GOSSELIN, David C., Environmental Studies, University of Nebraska-Lincoln, 150 Hardin Hall, Lincoln, NE 68583-0941, dgosselin2@unl.edu, KIRK, Karin B., Science Education Resource Center, Carleton College, Northfield, MN 55057, and MANDUCA, Cathryn, Science Education Resource Center, Carleton College, 1 North College Street, Northfield, MN 55057
Higher education is being confronted with a paradigm shift. Business and political leaders are increasingly asking institutions of higher education to develop skills such as innovation, creativity, problem solving, critical thinking, communication, collaboration, or self-management. These skills, among others, are often referred to as “21st century skills” or 21st century competencies. These competencies are at the foundation of individual as well as collective success in the work place, yet employers report substantial deficiencies in these applied skills. As a result, employers and educational organizations are challenging higher education to target the development of broad, transferable skills and knowledge. InTeGrate, an NSF-funded STEP center, has created three online resources to support the geoscience community’s efforts to address traditional and emerging workforce need. The first resource, Developing Program and Learning Outcomes: A Primer, (http://serc.carleton.edu/integrate/workshops/workforce2013/LO_BP.html) is designed to help faculty use learning outcomes to communicate about and more effectively manage learning through the curriculum.

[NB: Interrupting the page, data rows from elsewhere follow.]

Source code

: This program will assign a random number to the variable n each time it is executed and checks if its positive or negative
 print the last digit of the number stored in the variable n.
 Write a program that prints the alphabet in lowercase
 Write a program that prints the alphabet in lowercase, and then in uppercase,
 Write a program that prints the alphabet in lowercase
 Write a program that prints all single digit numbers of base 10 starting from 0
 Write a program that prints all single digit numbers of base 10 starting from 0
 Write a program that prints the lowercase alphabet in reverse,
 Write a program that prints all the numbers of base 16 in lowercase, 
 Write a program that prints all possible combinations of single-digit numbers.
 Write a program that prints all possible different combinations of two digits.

Defining curricular learning outcomes provides clear guidance to everyone– faculty members, students, administrators, trustees, parents, legislators, and employers on what to expect from a program/major and its course work The second resource (http://serc.carleton.edu/integrate/workshops/workforce2013/competencies_and_LO.html) provides background information on the concept of competencies and their development in students. Competencies define the applied skills and knowledge that enable people to successfully perform in professional, educational, and other life contexts. A third resource (http://serc.carleton.edu/integrate/workshops/workforce2013/references.html) is a compilation of references that include workforce reports, student preparation for the 21st Century workforce, as well as references to a growing area for geoscience employment related to environment and sustainability. An underlying theme to these resources is that to be successful in the workforce, integration of 21st century competencies into the curriculum will enhance students’ abilities to tackle 21st century challenges.